> [PROBLEM DESCRIPTION] Find every line containing the string "быть" in the data below, and report how many there are, with no other words.

START DATA TO EXAMINE

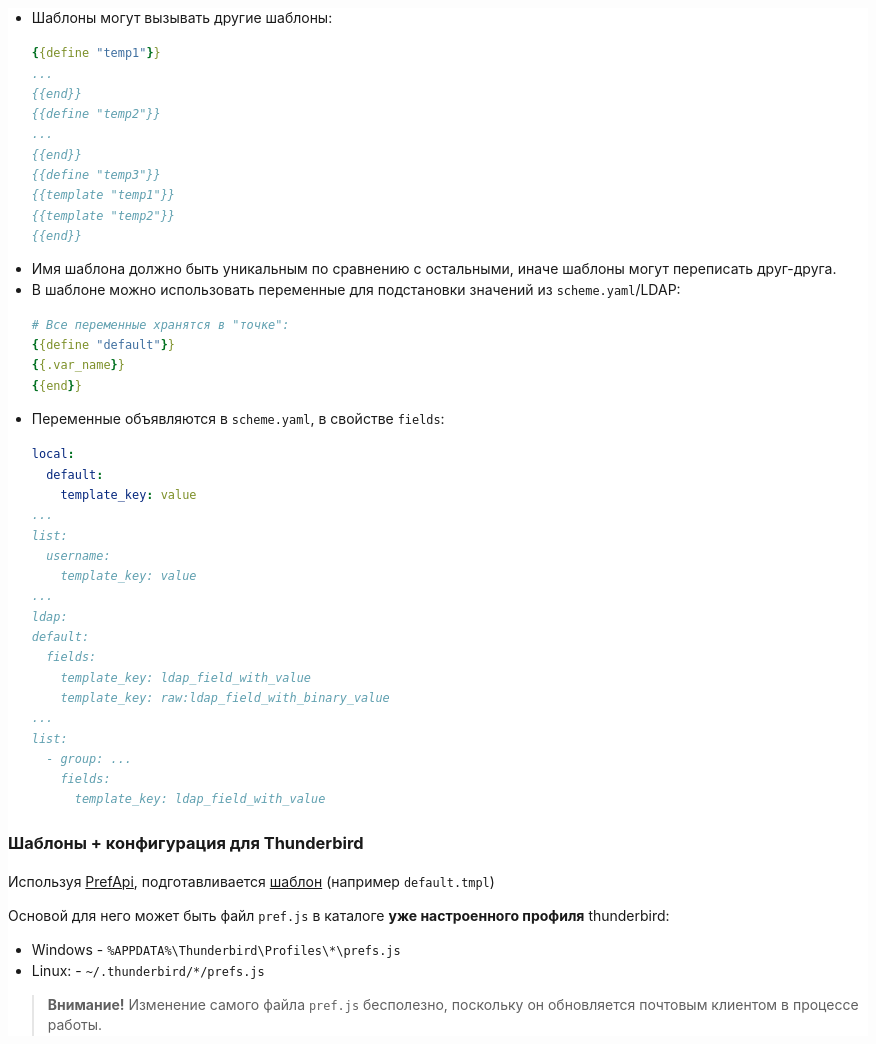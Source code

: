 - Шаблоны могут вызывать другие шаблоны:
  ```yaml
  {{define "temp1"}}
  ...
  {{end}}
  {{define "temp2"}}
  ...
  {{end}}
  {{define "temp3"}}
  {{template "temp1"}}
  {{template "temp2"}}
  {{end}}
  ```
- Имя шаблона должно быть уникальным по сравнению с остальными,
  иначе шаблоны могут переписать друг-друга.
- В шаблоне можно использовать переменные для подстановки значений из `scheme.yaml`/LDAP:
  ```yaml
  # Все переменные хранятся в "точке":
  {{define "default"}}
  {{.var_name}}
  {{end}}
  ```
- Переменные объявляются  в `scheme.yaml`, в свойстве `fields`:
  ```yaml
  local:
    default:
      template_key: value
  ...
  list:
    username:
      template_key: value
  ...
  ldap:
  default:
    fields:
      template_key: ldap_field_with_value
      template_key: raw:ldap_field_with_binary_value
  ...
  list:
    - group: ...
      fields:
        template_key: ldap_field_with_value
  ```
### Шаблоны + конфигурация для Thunderbird
Используя [PrefApi](#prefapi), подготавливается [шаблон](#общее) (например `default.tmpl`)

Основой для него может быть файл `pref.js` в каталоге **уже настроенного профиля** thunderbird:
- Windows - `%APPDATA%\Thunderbird\Profiles\*\prefs.js`
- Linux: - `~/.thunderbird/*/prefs.js`

> **Внимание!** 
> Изменение самого файла `pref.js` бесполезно, поскольку он обновляется почтовым клиентом в процессе работы.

END DATA TO EXAMINE

> [ANSWER TO THIS EXERCISE] 2